Pauvre Mathilde (Lilou)
la voiture s’enfonça lentement dans l’eau…
Une demi heure avant :
La journée avait mal commencé ; d’abord le réveil avait pris la liberté de sonner avec une heure de retard et il avait atterri en morceaux sur la carpette. Puis Mathilde avait dû se contenter d’avaler un breuvage brun, froid et amer, qui portait par erreur le nom de café, accompagné d’un vilain quignon de pain rassis. Evidemment du liquide, la moitié fut renversée sur le courrier qu’elle n’avait pas pris le temps d’ouvrir. Depuis quand n’avait-elle pas eu une vraie nuit de sommeil…une vraie avec un oreiller douillet sous sa tête ? Elle avait enchaîné garde sur garde puis encore des gardes ; manque d’effectifs ! Son téléphone de service la sortit de son humeur chagrine et elle répondit mollement à son collègue Guillaume. Elle grimaça ; elle devait se rendre dare-dare au château du Comte Jérôme La Trémouille du Schmoll, victime dans la nuit d’un important cambriolage.
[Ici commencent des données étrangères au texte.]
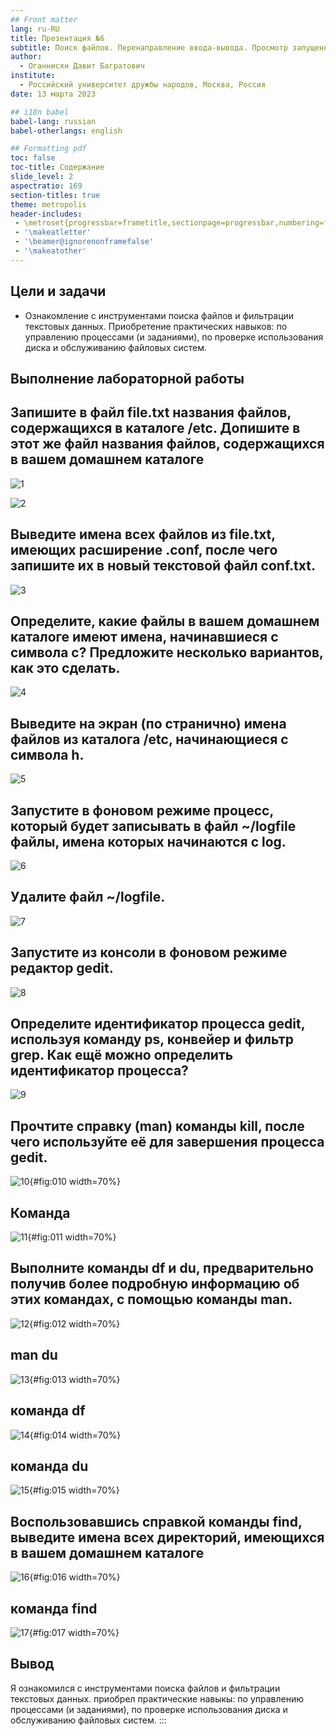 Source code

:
 ```yaml
---
## Front matter
lang: ru-RU
title: Презентация №6
subtitle: Поиск файлов. Перенаправление ввода-вывода. Просмотр запущенных процессов
author:
  - Оганнисян Давит Багратович
institute:
  - Российский университет дружбы народов, Москва, Россия
date: 13 марта 2023

## i18n babel
babel-lang: russian
babel-otherlangs: english

## Formatting pdf
toc: false
toc-title: Содержание
slide_level: 2
aspectratio: 169
section-titles: true
theme: metropolis
header-includes:
 - \metroset{progressbar=frametitle,sectionpage=progressbar,numbering=fraction}
 - '\makeatletter'
 - '\beamer@ignorenonframefalse'
 - '\makeatother'
---
```



## Цели и задачи

- Ознакомление с инструментами поиска файлов и фильтрации текстовых данных.
Приобретение практических навыков: по управлению процессами (и заданиями), по
проверке использования диска и обслуживанию файловых систем.

## Выполнение лабораторной работы

## Запишите в файл file.txt названия файлов, содержащихся в каталоге /etc. Допишите в этот же файл названия файлов, содержащихся в вашем домашнем каталоге

![1](image/1.jpg)

![2](image/2.jpg)

## Выведите имена всех файлов из file.txt, имеющих расширение .conf, после чего запишите их в новый текстовой файл conf.txt.

![3](image/3.jpg)

## Определите, какие файлы в вашем домашнем каталоге имеют имена, начинавшиеся с символа c? Предложите несколько вариантов, как это сделать.

![4](image/4.jpg)

## Выведите на экран (по странично) имена файлов из каталога /etc, начинающиеся с символа h.

![5](image/5.jpg)

## Запустите в фоновом режиме процесс, который будет записывать в файл ~/logfile файлы, имена которых начинаются с log.

![6](image/6.jpg)

## Удалите файл ~/logfile.

![7](image/7.jpg)

## Запустите из консоли в фоновом режиме редактор gedit.

![8](image/8.jpg)

## Определите идентификатор процесса gedit, используя команду ps, конвейер и фильтр grep. Как ещё можно определить идентификатор процесса?

![9](image/9.jpg)

## Прочтите справку (man) команды kill, после чего используйте её для завершения процесса gedit.

![10](image/10.jpg){#fig:010 width=70%}

## Команда

![11](image/11.jpg){#fig:011 width=70%}

## Выполните команды df и du, предварительно получив более подробную информацию об этих командах, с помощью команды man. 

![12](image/12.jpg){#fig:012 width=70%}

## man du

![13](image/13.jpg){#fig:013 width=70%}

## команда df 

![14](image/14.jpg){#fig:014 width=70%}

## команда du 

![15](image/15.jpg){#fig:015 width=70%}

## Воспользовавшись справкой команды find, выведите имена всех директорий, имеющихся в вашем домашнем каталоге

![16](image/16.jpg){#fig:016 width=70%}

## команда find

![17](image/17.jpg){#fig:017 width=70%}

## Вывод

Я ознакомился с инструментами поиска файлов и фильтрации текстовых данных.
приобрел практические навыкы: по управлению процессами (и заданиями), по
проверке использования диска и обслуживанию файловых систем.
:::

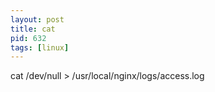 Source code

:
 ```yaml
---
layout: post
title: cat
pid: 632
tags: [linux]
---
```


cat /dev/null > /usr/local/nginx/logs/access.log
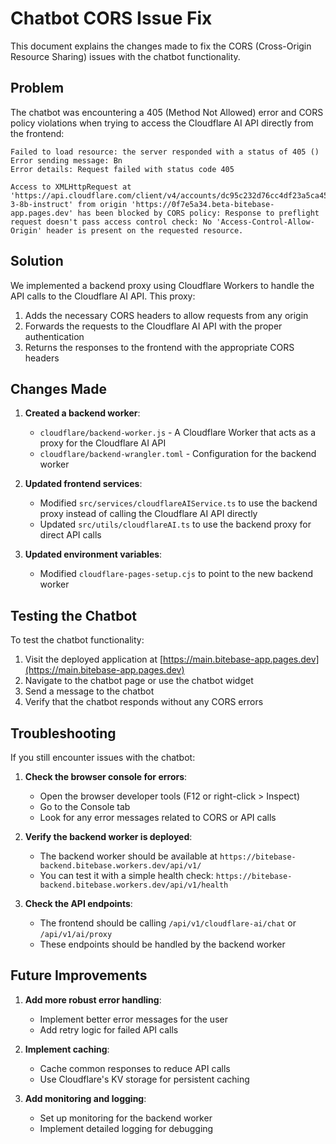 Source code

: # Chatbot CORS Issue Fix

This document explains the changes made to fix the CORS (Cross-Origin Resource Sharing) issues with the chatbot functionality.

## Problem

The chatbot was encountering a 405 (Method Not Allowed) error and CORS policy violations when trying to access the Cloudflare AI API directly from the frontend:

```
Failed to load resource: the server responded with a status of 405 ()
Error sending message: Bn
Error details: Request failed with status code 405

Access to XMLHttpRequest at 'https://api.cloudflare.com/client/v4/accounts/dc95c232d76cc4df23a5ca452a4046ab/ai/run/@cf/meta/llama-3-8b-instruct' from origin 'https://0f7e5a34.beta-bitebase-app.pages.dev' has been blocked by CORS policy: Response to preflight request doesn't pass access control check: No 'Access-Control-Allow-Origin' header is present on the requested resource.
```

## Solution

We implemented a backend proxy using Cloudflare Workers to handle the API calls to the Cloudflare AI API. This proxy:

1. Adds the necessary CORS headers to allow requests from any origin
2. Forwards the requests to the Cloudflare AI API with the proper authentication
3. Returns the responses to the frontend with the appropriate CORS headers

## Changes Made

1. **Created a backend worker**:
   - `cloudflare/backend-worker.js` - A Cloudflare Worker that acts as a proxy for the Cloudflare AI API
   - `cloudflare/backend-wrangler.toml` - Configuration for the backend worker

2. **Updated frontend services**:
   - Modified `src/services/cloudflareAIService.ts` to use the backend proxy instead of calling the Cloudflare AI API directly
   - Updated `src/utils/cloudflareAI.ts` to use the backend proxy for direct API calls

3. **Updated environment variables**:
   - Modified `cloudflare-pages-setup.cjs` to point to the new backend worker

## Testing the Chatbot

To test the chatbot functionality:

1. Visit the deployed application at [https://main.bitebase-app.pages.dev](https://main.bitebase-app.pages.dev)
2. Navigate to the chatbot page or use the chatbot widget
3. Send a message to the chatbot
4. Verify that the chatbot responds without any CORS errors

## Troubleshooting

If you still encounter issues with the chatbot:

1. **Check the browser console for errors**:
   - Open the browser developer tools (F12 or right-click > Inspect)
   - Go to the Console tab
   - Look for any error messages related to CORS or API calls

2. **Verify the backend worker is deployed**:
   - The backend worker should be available at `https://bitebase-backend.bitebase.workers.dev/api/v1/`
   - You can test it with a simple health check: `https://bitebase-backend.bitebase.workers.dev/api/v1/health`

3. **Check the API endpoints**:
   - The frontend should be calling `/api/v1/cloudflare-ai/chat` or `/api/v1/ai/proxy`
   - These endpoints should be handled by the backend worker

## Future Improvements

1. **Add more robust error handling**:
   - Implement better error messages for the user
   - Add retry logic for failed API calls

2. **Implement caching**:
   - Cache common responses to reduce API calls
   - Use Cloudflare's KV storage for persistent caching

3. **Add monitoring and logging**:
   - Set up monitoring for the backend worker
   - Implement detailed logging for debugging
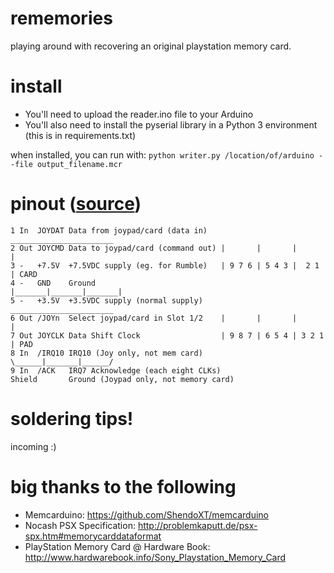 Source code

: # rememories
playing around with recovering an original playstation memory card.

# install
- You'll need to upload the reader.ino file to your Arduino 
- You'll also need to install the pyserial library in a Python 3 environment (this is in requirements.txt)

when installed, you can run with: 
`python writer.py /location/of/arduino --file output_filename.mcr`

# pinout ([source](http://problemkaputt.de/psx-spx.htm#pinoutscontrollerportsandmemorycardports))
```
1 In  JOYDAT Data from joypad/card (data in)    _______________________
2 Out JOYCMD Data to joypad/card (command out) |       |       |       |
3 -   +7.5V  +7.5VDC supply (eg. for Rumble)   | 9 7 6 | 5 4 3 |  2 1  | CARD
4 -   GND    Ground                            |_______|_______|_______|
5 -   +3.5V  +3.5VDC supply (normal supply)     _______________________
6 Out /JOYn  Select joypad/card in Slot 1/2    |       |       |       |
7 Out JOYCLK Data Shift Clock                  | 9 8 7 | 6 5 4 | 3 2 1 | PAD
8 In  /IRQ10 IRQ10 (Joy only, not mem card)     \______|_______|______/
9 In  /ACK   IRQ7 Acknowledge (each eight CLKs)
Shield       Ground (Joypad only, not memory card)
```
# soldering tips!
incoming :) 

# big thanks to the following
- Memcarduino: https://github.com/ShendoXT/memcarduino
- Nocash PSX Specification: http://problemkaputt.de/psx-spx.htm#memorycarddataformat
- PlayStation Memory Card @ Hardware Book: http://www.hardwarebook.info/Sony_Playstation_Memory_Card
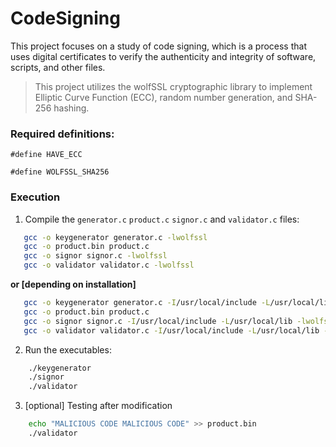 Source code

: # CodeSigning
This project focuses on a study of code signing, which is a process that uses digital certificates to verify the authenticity and integrity of software, scripts, and other files.

> This project utilizes the wolfSSL cryptographic library to implement Elliptic Curve Function (ECC), random number generation, and SHA-256 hashing.

### Required definitions:
`#define HAVE_ECC`

`#define WOLFSSL_SHA256`

### Execution
1. Compile the `generator.c` `product.c` `signor.c` and `validator.c` files:
```sh
   gcc -o keygenerator generator.c -lwolfssl
   gcc -o product.bin product.c
   gcc -o signor signor.c -lwolfssl
   gcc -o validator validator.c -lwolfssl
```
**or \[depending on installation\]**

```sh
   gcc -o keygenerator generator.c -I/usr/local/include -L/usr/local/lib -lwolfssl -lm
   gcc -o product.bin product.c
   gcc -o signor signor.c -I/usr/local/include -L/usr/local/lib -lwolfssl -lm
   gcc -o validator validator.c -I/usr/local/include -L/usr/local/lib -lwolfssl -lm
```
    
2. Run the executables:
```sh
    ./keygenerator
    ./signor
    ./validator
```

3. \[optional\] Testing after modification
```sh
    echo "MALICIOUS CODE MALICIOUS CODE" >> product.bin
    ./validator
```


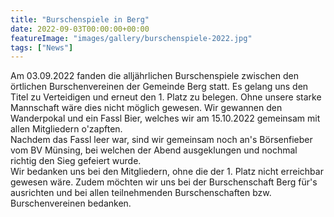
 ```yaml
---
title: "Burschenspiele in Berg"
date: 2022-09-03T00:00:00+00:00
featureImage: "images/gallery/burschenspiele-2022.jpg"
tags: ["News"]
---
```

Am 03.09.2022 fanden die alljährlichen Burschenspiele zwischen den örtlichen Burschenvereinen der Gemeinde Berg statt. Es gelang uns den Titel zu Verteidigen und erneut den 1. Platz zu belegen. Ohne unsere starke Mannschaft wäre dies nicht möglich gewesen. Wir gewannen den Wanderpokal und ein Fassl Bier, welches wir am 15.10.2022 gemeinsam mit allen Mitgliedern o'zapften.  
Nachdem das Fassl leer war, sind wir gemeinsam noch an's Börsenfieber vom BV Münsing, bei welchen der Abend ausgeklungen und nochmal richtig den Sieg gefeiert wurde.  
Wir bedanken uns bei den Mitgliedern, ohne die der 1. Platz nicht erreichbar gewesen wäre. Zudem möchten wir uns bei der Burschenschaft Berg für's ausrichten und bei allen teilnehmenden Burschenschaften bzw. Burschenvereinen bedanken.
Machinalement, elle attrapa les clefs de la Citroën 007 de service et maudissant le GPS qui bien sûr ne fonctionnait pas elle démarra en cahotant. Après des errements et quelques erreurs d’itinéraires, elle rejoignit Guillaume, qui sur place depuis deux heures, inventoriait les objets volés. Outre quelques diamants et émeraudes, on comptait des tableaux célèbres : deux Picasso, un Dali, un Pollock, un Manet, un Renoir et même une tenture ancienne au point compté. Mathilde, étouffa un bâillement en pensant que c’étaient beaucoup d’histoires et de billevesées pour des petits cailloux brillants et de vulgaires copies. Un café, un vrai, aurait été le bienvenu. Soudain elle sursauta : une tenture ! Non une tapisserie de la reine Mathilde, un ouvrage prêté par le musée de Bayeux ! Un cadeau de la Reine à son mari Guillaume le Conquérant, une valeur inestimable…
Porter le prénom d’une reine valait bien un effort ! Elle oublia le café et se concentra sur l’enquête, rassembla les témoignages et ne négligea aucune piste. Au bout d’une heure, laissant la police scientifique finir son examen, les deux collègues montèrent chacun dans leur Citroën de service. Mathilde, partie la première, s’engagea sur la route qui longeait le lac. Elle récapitulait tous les éléments de cette nouvelle enquête quand, d’un petit chemin de terre, déboucha un coupé cabriolet rutilant. Au volant, Arsène Lupin lui fit un petit signe amical ; trop fort c’était trop fort ! Elle avait le coupable à portée de main. Alors sans tenir compte du danger, elle fit un demi tour digne de Fangio mais hélas elle dérapa, fit une embardée et…
Mais ça c’était hier, fallait-il y voir un signe du destin ?
se disait Mathilde engoncée dans les plumes de sa couette fleurie de petites violettes. Elle éternua plusieurs fois et toussa fortement ; une main douce, Guillaume ou Olivier ?, lui tendit un mouchoir parfumé à l’eucalyptus et lui fit boire une cuillerée de sirop pour calmer ses quintes de toux. Peu à peu, Mathilde sombra dans un sommeil léger puis fut emportée dans ses souvenirs.